Humboldt-Universität zu Berlin - Praktische Theologie mit Schwerpunkt Homiletik, Liturgik und Kirchentheorie

Profil der Professur

 

In der Tradition von Friedrich D.E. Schleiermacher versteht sich die Praktische Theologie in Berlin als Theorie religiös-christlicher Praxis. In diesem Sinne ist Praktische Theologie Theorie der Praxis und nicht selbst Praxis bzw. unmittelbare Praxisanleitung. Praktische Theologie reflektiert Phänomene und Praktiken gelebter Religion, und zwar in ihrer individuellen wie in ihrer sozialen und auch gesellschaftlich-öffentlichen Gestalt.

Die Theoriebildung, wie sie hier entwickelt und entfaltet wird, zeichnet sich durch zweierlei aus:  Erstens werden praktisch-theologische Themen und Phänomene der religiösen Praxis in ihrer historischen Genese rekonstruiert und auf ihre systematischen Gehalte hin befragt. Die historische und systematische orientierte Diskussion ist ein wesentlicher Bestandteil zu einem detaillierten Verständnis praktisch-theologischer Gegenwartsfragen. Die Praktische Theologie zielt auf einen Gesprächszusammenhang von historischen, systematischen und empirischen Einsichten. Sie zielt auf die Vermittlung von Überlieferung und Erfahrung im Interesse eines vertieften Verständnisses gegenwärtiger religiös-christlicher Praktiken und kirchlicher Problemstrukturen.

Zu diesem Zweck wird die Praktische Theologie zweitens konsequent als eine interdisziplinär zu betreibende Wissenschaft verstanden. Sie erfolgt in stetem Austausch mit anderen theologischen Disziplinen wie auch im Gespräch mit Sozial- und Kulturwissenschaften wie historischen Disziplinen. Dieser doppelte Zugang prägt Forschung und Lehre.

Der Schwerpunkt der Professur liegt auf Homiletik/Liturgik und Kybernetik. Homiletik wird entwickelt und durchgeführt als Theorie der religiösen Rede und religiösen Kommunikation, und zwar in interkonfessionellen, interreligiösen und transkulturellen Perspektiven. In Kooperationen mit Kultur- und Sozialwissenschaften soll speziell die soziale, kulturelle und politische Wirksamkeit religiöser Rede in Geschichte und Gegenwart erforscht werden. Religiöse Reden werden verstanden als soziale Ressourcen, mittels derer religiöse Gemeinschaften und Kirchen Normativität, Identitäten und Feindbilder wie auch Strategien des Umgangs mit Pluralismus, Heterogenität und Säkularisierung aushandeln. Da religiöse Reden meist in rituelle Kontexte eingebunden sind, erfolgt die homiletische Forschung und Lehre in stetem Bezug auf liturgische und ritualtheoretische Perspektiven.

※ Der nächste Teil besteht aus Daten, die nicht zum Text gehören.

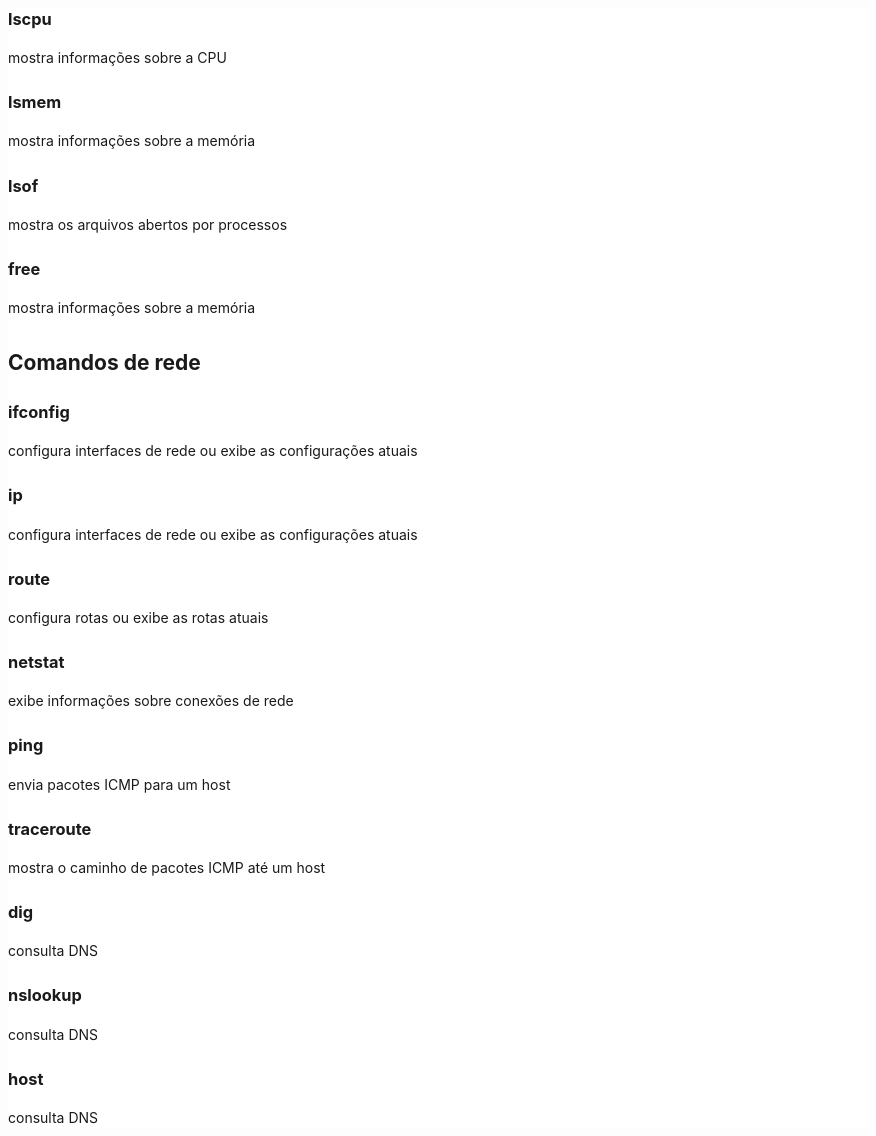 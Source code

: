 ### lscpu

mostra informações sobre a CPU

### lsmem

mostra informações sobre a memória

### lsof

mostra os arquivos abertos por processos

### free

mostra informações sobre a memória

## Comandos de rede

### ifconfig

configura interfaces de rede ou exibe as configurações atuais

### ip

configura interfaces de rede ou exibe as configurações atuais

### route

configura rotas ou exibe as rotas atuais

### netstat

exibe informações sobre conexões de rede

### ping

envia pacotes ICMP para um host

### traceroute

mostra o caminho de pacotes ICMP até um host

### dig

consulta DNS

### nslookup

consulta DNS

### host

consulta DNS

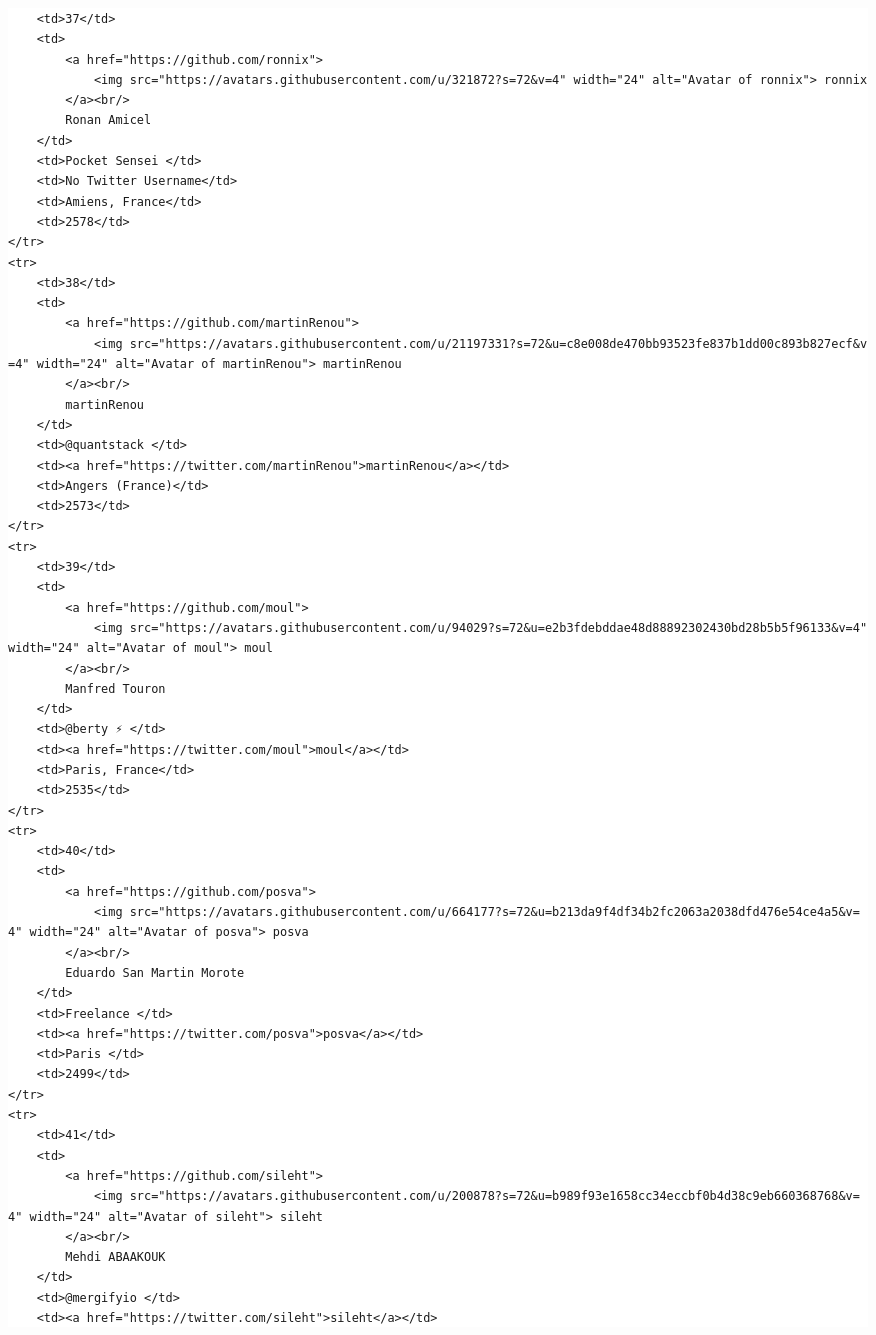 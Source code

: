 		<td>37</td>
		<td>
			<a href="https://github.com/ronnix">
				<img src="https://avatars.githubusercontent.com/u/321872?s=72&v=4" width="24" alt="Avatar of ronnix"> ronnix
			</a><br/>
			Ronan Amicel
		</td>
		<td>Pocket Sensei </td>
		<td>No Twitter Username</td>
		<td>Amiens, France</td>
		<td>2578</td>
	</tr>
	<tr>
		<td>38</td>
		<td>
			<a href="https://github.com/martinRenou">
				<img src="https://avatars.githubusercontent.com/u/21197331?s=72&u=c8e008de470bb93523fe837b1dd00c893b827ecf&v=4" width="24" alt="Avatar of martinRenou"> martinRenou
			</a><br/>
			martinRenou
		</td>
		<td>@quantstack </td>
		<td><a href="https://twitter.com/martinRenou">martinRenou</a></td>
		<td>Angers (France)</td>
		<td>2573</td>
	</tr>
	<tr>
		<td>39</td>
		<td>
			<a href="https://github.com/moul">
				<img src="https://avatars.githubusercontent.com/u/94029?s=72&u=e2b3fdebddae48d88892302430bd28b5b5f96133&v=4" width="24" alt="Avatar of moul"> moul
			</a><br/>
			Manfred Touron
		</td>
		<td>@berty ⚡️ </td>
		<td><a href="https://twitter.com/moul">moul</a></td>
		<td>Paris, France</td>
		<td>2535</td>
	</tr>
	<tr>
		<td>40</td>
		<td>
			<a href="https://github.com/posva">
				<img src="https://avatars.githubusercontent.com/u/664177?s=72&u=b213da9f4df34b2fc2063a2038dfd476e54ce4a5&v=4" width="24" alt="Avatar of posva"> posva
			</a><br/>
			Eduardo San Martin Morote
		</td>
		<td>Freelance </td>
		<td><a href="https://twitter.com/posva">posva</a></td>
		<td>Paris </td>
		<td>2499</td>
	</tr>
	<tr>
		<td>41</td>
		<td>
			<a href="https://github.com/sileht">
				<img src="https://avatars.githubusercontent.com/u/200878?s=72&u=b989f93e1658cc34eccbf0b4d38c9eb660368768&v=4" width="24" alt="Avatar of sileht"> sileht
			</a><br/>
			Mehdi ABAAKOUK
		</td>
		<td>@mergifyio </td>
		<td><a href="https://twitter.com/sileht">sileht</a></td> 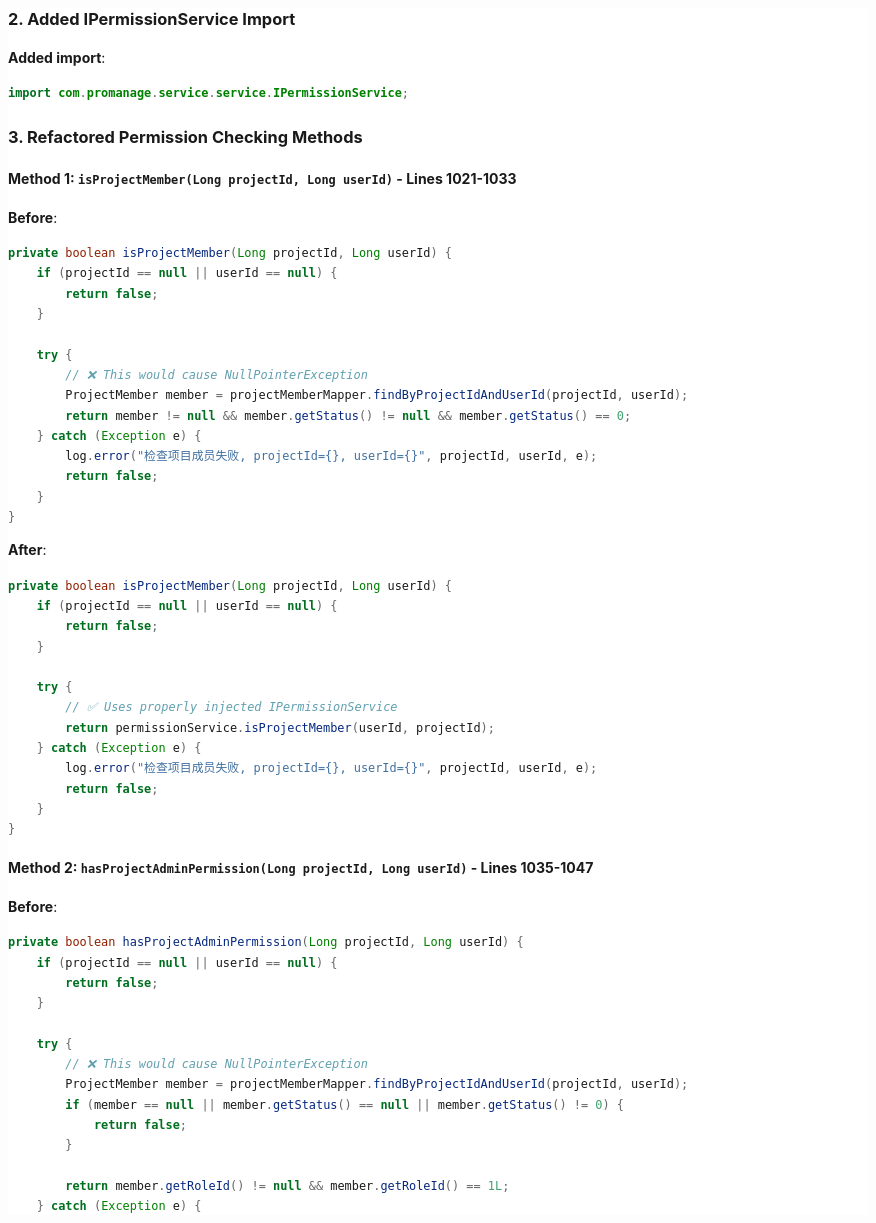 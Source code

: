 ### 2. Added IPermissionService Import

**Added import**:
```java
import com.promanage.service.service.IPermissionService;
```

### 3. Refactored Permission Checking Methods

#### Method 1: `isProjectMember(Long projectId, Long userId)` - Lines 1021-1033

**Before**:
```java
private boolean isProjectMember(Long projectId, Long userId) {
    if (projectId == null || userId == null) {
        return false;
    }

    try {
        // ❌ This would cause NullPointerException
        ProjectMember member = projectMemberMapper.findByProjectIdAndUserId(projectId, userId);
        return member != null && member.getStatus() != null && member.getStatus() == 0;
    } catch (Exception e) {
        log.error("检查项目成员失败, projectId={}, userId={}", projectId, userId, e);
        return false;
    }
}
```

**After**:
```java
private boolean isProjectMember(Long projectId, Long userId) {
    if (projectId == null || userId == null) {
        return false;
    }

    try {
        // ✅ Uses properly injected IPermissionService
        return permissionService.isProjectMember(userId, projectId);
    } catch (Exception e) {
        log.error("检查项目成员失败, projectId={}, userId={}", projectId, userId, e);
        return false;
    }
}
```

#### Method 2: `hasProjectAdminPermission(Long projectId, Long userId)` - Lines 1035-1047

**Before**:
```java
private boolean hasProjectAdminPermission(Long projectId, Long userId) {
    if (projectId == null || userId == null) {
        return false;
    }

    try {
        // ❌ This would cause NullPointerException
        ProjectMember member = projectMemberMapper.findByProjectIdAndUserId(projectId, userId);
        if (member == null || member.getStatus() == null || member.getStatus() != 0) {
            return false;
        }

        return member.getRoleId() != null && member.getRoleId() == 1L;
    } catch (Exception e) {
``` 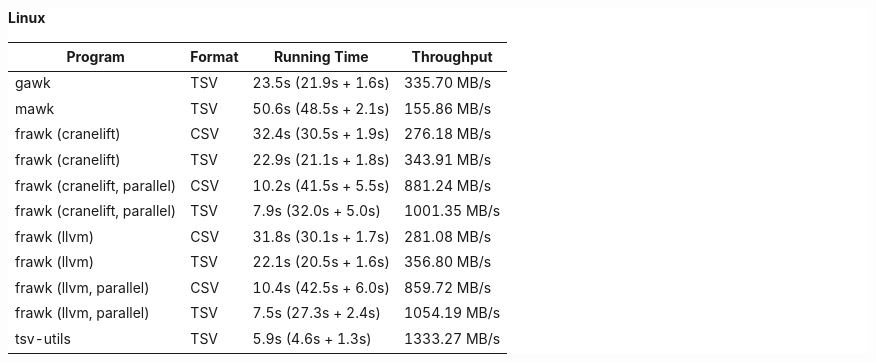 **Linux**

| Program | Format | Running Time | Throughput |
| -- | -- | -- | -- |
| gawk | TSV | 23.5s (21.9s + 1.6s) | 335.70 MB/s |
| mawk | TSV | 50.6s (48.5s + 2.1s) | 155.86 MB/s |
| frawk (cranelift) | CSV | 32.4s (30.5s + 1.9s) | 276.18 MB/s |
| frawk (cranelift) | TSV | 22.9s (21.1s + 1.8s) | 343.91 MB/s |
| frawk (cranelift, parallel) | CSV | 10.2s (41.5s + 5.5s) | 881.24 MB/s |
| frawk (cranelift, parallel) | TSV | 7.9s (32.0s + 5.0s) | 1001.35 MB/s |
| frawk (llvm) | CSV | 31.8s (30.1s + 1.7s) | 281.08 MB/s |
| frawk (llvm) | TSV | 22.1s (20.5s + 1.6s) | 356.80 MB/s |
| frawk (llvm, parallel) | CSV | 10.4s (42.5s + 6.0s) | 859.72 MB/s |
| frawk (llvm, parallel) | TSV | 7.5s (27.3s + 2.4s) | 1054.19 MB/s |
| tsv-utils | TSV | 5.9s (4.6s + 1.3s) | 1333.27 MB/s |
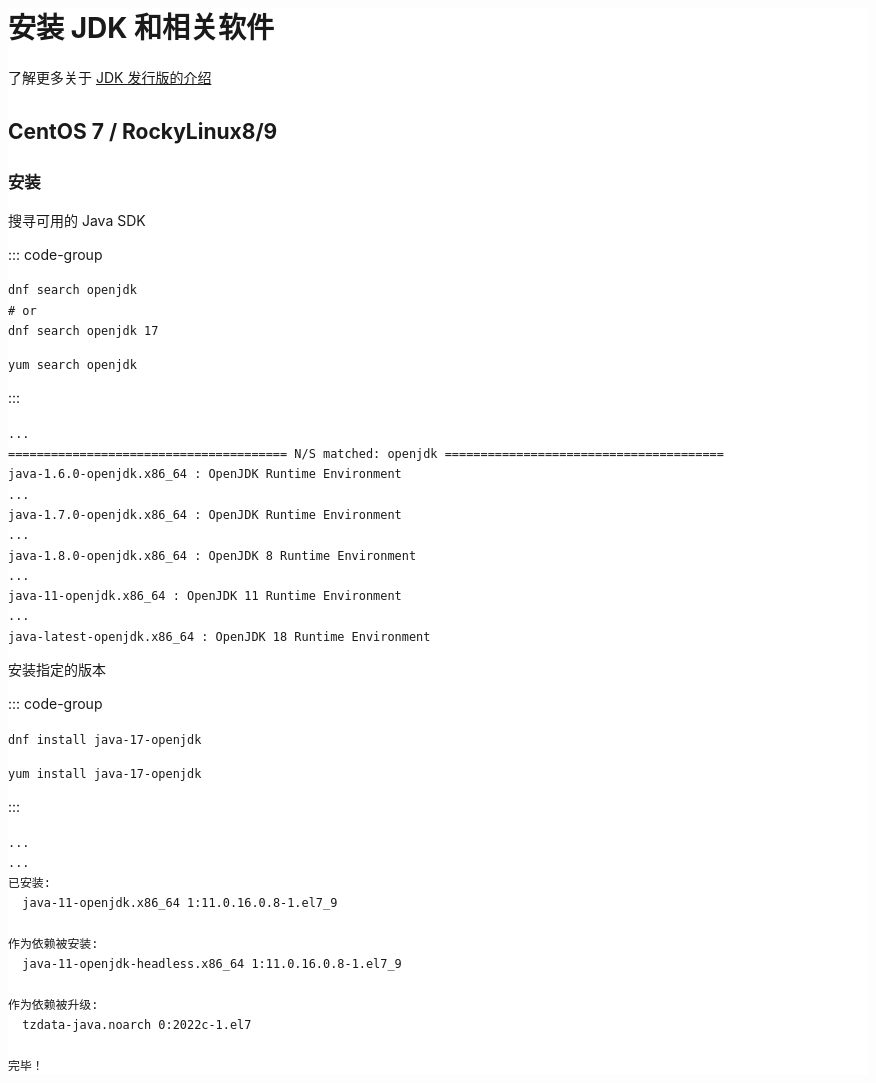 # 安装 JDK 和相关软件

了解更多关于 [JDK 发行版的介绍](../../development/tools/sdkman.md#可用的-jdk)

## CentOS 7 / RockyLinux8/9

### 安装

搜寻可用的 Java SDK

::: code-group

```shell [Rocky Linux8/9]
dnf search openjdk
# or
dnf search openjdk 17
```

```shell [CentOS 7 ]
yum search openjdk 
```

:::


```
...
======================================= N/S matched: openjdk =======================================
java-1.6.0-openjdk.x86_64 : OpenJDK Runtime Environment
...
java-1.7.0-openjdk.x86_64 : OpenJDK Runtime Environment
...
java-1.8.0-openjdk.x86_64 : OpenJDK 8 Runtime Environment
...
java-11-openjdk.x86_64 : OpenJDK 11 Runtime Environment
...
java-latest-openjdk.x86_64 : OpenJDK 18 Runtime Environment
```

安装指定的版本

::: code-group

```shell [Rocky Linux8/9]
dnf install java-17-openjdk
```

```shell [CentOS 7 ]
yum install java-17-openjdk
```

:::


```
...
...
已安装:
  java-11-openjdk.x86_64 1:11.0.16.0.8-1.el7_9

作为依赖被安装:
  java-11-openjdk-headless.x86_64 1:11.0.16.0.8-1.el7_9

作为依赖被升级:
  tzdata-java.noarch 0:2022c-1.el7

完毕！
```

Der Arbeitsbereich Kybernetik umfasst Kirchentheorie, Pastoraltheologie und Theorie religiöser Gemeinschaft(en). Hier liegt ein Schwerpunkt auf der Wahrnehmung und Deutung neuer religiöser Entwicklungen in urbanen Räumen. Berlin mit seinen religiös pluralen wie kulturell heterogenen Kontexten und der Vielzahl an religiösen Gemeinschaften bietet für eine solche Entwicklung des Arbeitsbereichs Kybernetik den idealen Rahmen. Es geht um die Wahrnehmung der Wirkungen globaler Urbanisierungsprozesse und den damit verbundenen religionskulturellen Dynamiken auf die bisherigen und aktuellen Entwicklungen religiöser Gemeinschaften und Kirchen in Berlin. Kirchentheorie wird konsequent weiterentwickelt zu einer Theorie religiöser Gemeinschaft(en). Hier soll die Forschung in engem Kontakt mit kirchlichen Einrichtungen und religiösen Gemeinschaften außerhalb der verfassten Kirche wie auch nicht-christlicher Prägung erfolgen.

Die praktisch-theologischen Lehrveranstaltungen widmen sich einerseits den klassischen Teildisziplinen des Faches, wie sie sich aus den Handlungsfeldern des Pfarramtes ergeben: Predigt- und Gottesdienstlehre, Kasualtheorie, Pastoraltheologie, Seelsorgelehre, Kirchentheorie, Diakoniewissenschaft. Andererseits wird die religiös-christliche Praxis aber auch in inhaltliche Querschnittsthemen eingezeichnet und der Horizont über die pfarramtliche Praxis hinaus geöffnet. Dazu gehören neben den bereits genannten Themen bspw. Fragen der Religions- und Ritualökonomie oder das Verhältnis von Religion und Literatur.

Die Forschungen an der Professur sind eng verknüpft mit dem „Institut zur Erforschung moderner Religionskulturen“.